I watched him die. There was nothing I could do about it. There is nothing worse than seeing your child die in any circumstances, but the way he died made it even worse. He’d been beaten and whipped so badly that I barely recognised him. The agony was etched across his face. It was just so cruel. And there was absolutely nothing I could do about it. I was helpless. It’s a mother’s duty to look after her son, but I just stood there, powerless, as his life ebbed slowly away.
To add insult to injury, the soldiers and passers-by mocked him. The soldiers even gambled for his clothing while he was nailed to that cross, dying. I wanted to shout at them, to stop them, to ask them to help my son, or at least ease his suffering in some way, instead of acting as if he was there for their enjoyment. It broke my heart.

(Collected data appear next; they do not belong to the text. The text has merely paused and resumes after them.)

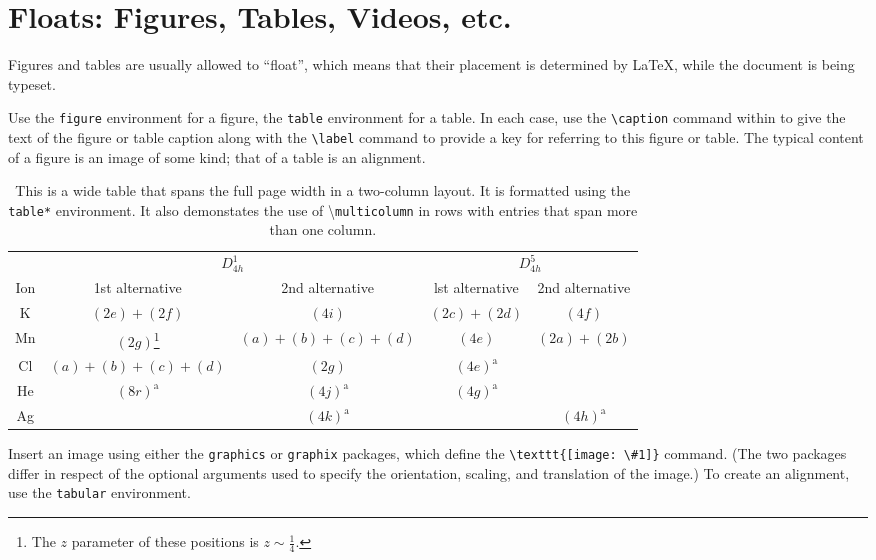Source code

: \documentclass[%
 reprint,
 amsmath,amssymb,
 aps,
]{revtex4-2}
\begin{document}
\section{Floats: Figures, Tables, Videos, etc.}
Figures and tables are usually allowed to ``float'', which means that their
placement is determined by \LaTeX, while the document is being typeset. 

Use the \texttt{figure} environment for a figure, the \texttt{table} environment for a table.
In each case, use the \verb+\caption+ command within to give the text of the
figure or table caption along with the \verb+\label+ command to provide
a key for referring to this figure or table.
The typical content of a figure is an image of some kind; 
that of a table is an alignment.%
\begin{table*}
\caption{\label{tab:table3}This is a wide table that spans the full page
width in a two-column layout. It is formatted using the
\texttt{table*} environment. It also demonstates the use of
\textbackslash\texttt{multicolumn} in rows with entries that span
more than one column.}
\begin{ruledtabular}
\begin{tabular}{ccccc}
 &\multicolumn{2}{c}{$D_{4h}^1$}&\multicolumn{2}{c}{$D_{4h}^5$}\\
 Ion&1st alternative&2nd alternative&lst alternative
&2nd alternative\\ \hline
 K&$(2e)+(2f)$&$(4i)$ &$(2c)+(2d)$&$(4f)$ \\
 Mn&$(2g)$\footnote{The $z$ parameter of these positions is $z\sim\frac{1}{4}$.}
 &$(a)+(b)+(c)+(d)$&$(4e)$&$(2a)+(2b)$\\
 Cl&$(a)+(b)+(c)+(d)$&$(2g)$\footnotemark[1]
 &$(4e)^{\text{a}}$\\
 He&$(8r)^{\text{a}}$&$(4j)^{\text{a}}$&$(4g)^{\text{a}}$\\
 Ag& &$(4k)^{\text{a}}$& &$(4h)^{\text{a}}$\\
\end{tabular}
\end{ruledtabular}
\end{table*}

Insert an image using either the \texttt{graphics} or
\texttt{graphix} packages, which define the \verb+\texttt{[image: \#1]}+ command.
(The two packages differ in respect of the optional arguments 
used to specify the orientation, scaling, and translation of the image.) 
To create an alignment, use the \texttt{tabular} environment. 
\end{document}
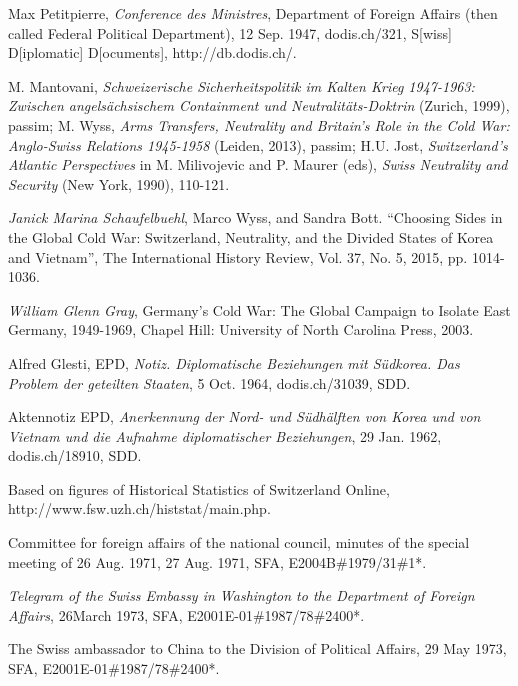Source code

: \documentclass[a4paper]{article}
\begin{document}
\begin{thebibliography}{9}
\label{reference39}
Max Petitpierre, \emph{Conference des Ministres}, Department of Foreign Affairs (then called Federal Political Department), 12 Sep. 1947, dodis.ch/321, S[wiss] D[iplomatic] D[ocuments], http://db.dodis.ch/.

\label{reference40}
M. Mantovani, \emph{Schweizerische Sicherheitspolitik im Kalten Krieg 1947-1963: Zwischen angelsächsischem Containment und Neutralitäts-Doktrin} (Zurich, 1999), passim; M. Wyss, \emph{Arms Transfers, Neutrality and Britain’s Role in the Cold War: Anglo-Swiss Relations 1945-1958} (Leiden, 2013), passim; H.U. Jost, \emph{Switzerland’s Atlantic Perspectives} in M. Milivojevic and P. Maurer (eds), \emph{Swiss Neutrality and Security} (New York, 1990), 110-121.

\label{reference41}
\emph{Janick Marina Schaufelbuehl}, Marco Wyss, and Sandra Bott. “Choosing Sides in the Global Cold War: Switzerland, Neutrality, and the Divided States of Korea and Vietnam”, The International History Review, Vol. 37, No. 5, 2015, pp. 1014-1036.

\label{reference42}
\emph{William Glenn Gray}, Germany’s Cold War: The Global Campaign to Isolate East Germany, 1949-1969, Chapel Hill: University of North Carolina Press, 2003.

\label{reference43}
Alfred Glesti, EPD, \emph{Notiz. Diplomatische Beziehungen mit Südkorea. Das Problem der geteilten Staaten}, 5 Oct. 1964, dodis.ch/31039, SDD.

\label{reference44}
Aktennotiz EPD, \emph{Anerkennung der Nord- und Südhälften von Korea und von Vietnam und die Aufnahme diplomatischer Beziehungen}, 29 Jan. 1962, dodis.ch/18910, SDD.

\label{reference45}
Based on figures of Historical Statistics of Switzerland Online, http://www.fsw.uzh.ch/histstat/main.php.

\label{reference46}
Committee for foreign affairs of the national council, minutes of the special meeting of 26 Aug. 1971, 27 Aug. 1971, SFA, E2004B\#1979/31\#1*.

\label{reference47}
\emph{Telegram of the Swiss Embassy in Washington to the Department of Foreign Affairs}, 26March 1973, SFA, E2001E-01\#1987/78\#2400*.

\label{reference48}
The Swiss ambassador to China to the Division of Political Affairs, 29 May 1973, SFA, E2001E-01\#1987/78\#2400*.

\end{thebibliography}
\end{document}
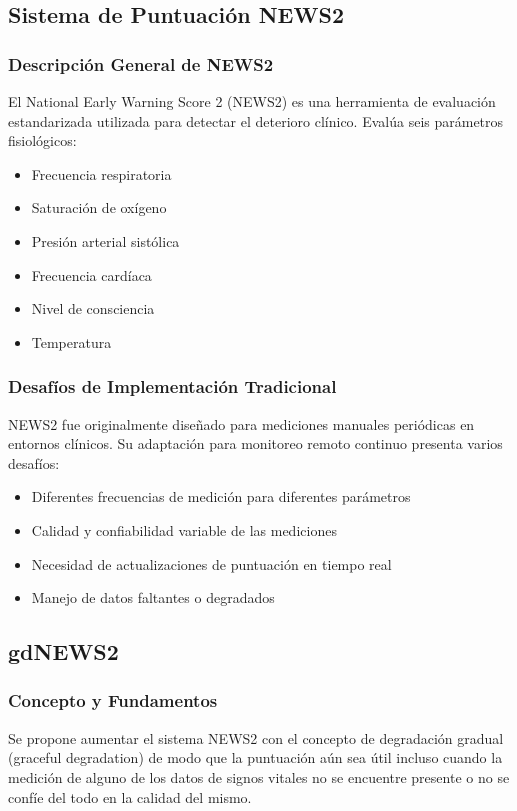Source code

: \subsection{Sistema de Puntuación NEWS2}

\subsubsection{Descripción General de NEWS2}
El National Early Warning Score 2 (NEWS2) es una herramienta de evaluación estandarizada utilizada para detectar el deterioro clínico. Evalúa seis parámetros fisiológicos:
\begin{itemize}
    \item Frecuencia respiratoria
    \item Saturación de oxígeno
    \item Presión arterial sistólica
    \item Frecuencia cardíaca
    \item Nivel de consciencia
    \item Temperatura
\end{itemize}

\subsubsection{Desafíos de Implementación Tradicional}
NEWS2 fue originalmente diseñado para mediciones manuales periódicas en entornos clínicos. Su adaptación para monitoreo remoto continuo presenta varios desafíos:
\begin{itemize}
    \item Diferentes frecuencias de medición para diferentes parámetros
    \item Calidad y confiabilidad variable de las mediciones
    \item Necesidad de actualizaciones de puntuación en tiempo real
    \item Manejo de datos faltantes o degradados
\end{itemize}

\subsection{gdNEWS2}

\subsubsection{Concepto y Fundamentos}
Se propone aumentar el sistema NEWS2 con el concepto de degradación gradual (graceful degradation) de modo que la puntuación aún sea útil incluso cuando la medición de alguno de los datos de signos vitales no 
se encuentre presente o no se confíe del todo en la calidad del mismo.\newline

And as he hanged there dying, flashbacks came to me of moments that I treasured throughout his life. The moment I first held him and wrapped him in those swaddling bands to protect him from the cold, Bethlehem night; those extraordinary visitors we had when he was born; the first smile; his strange disappearance in Jerusalem; the day he first worked with Joseph in the workshop; the day he told me he was beginning his ministry of teaching and healing. The way he spoke to me, it was clear he was saying goodbye. He knew his message would get him into trouble with the religious and political leaders: I think he knew that they would end up killing him; but it didn’t stop him. Nothing would stop him from carrying out God’s will. And now his journey has ended here; his life in the hands of people who have nothing but hate in their eyes.
He could have complained. He could have given in to self-pity or anger – and would have been perfectly within his rights to do so. After all, he didn’t deserve what was happening to him – it was so unfair! And yet, he was selfless, as usual, thinking of others before himself. He looked at me, and our friend, John, and made sure that I’d be looked after. My dear, dear, son, looking after my interests, when I should be the one looking after him. But out of the deep, deep hurt, healing has come. And he did often say that he would rise again on the third day. Is it foolish to believe that this isn’t the end? Is it possible that out of the darkness, light will come? Jesus has brought hope to so many people. Is it foolish to believe that there is still reason to hope?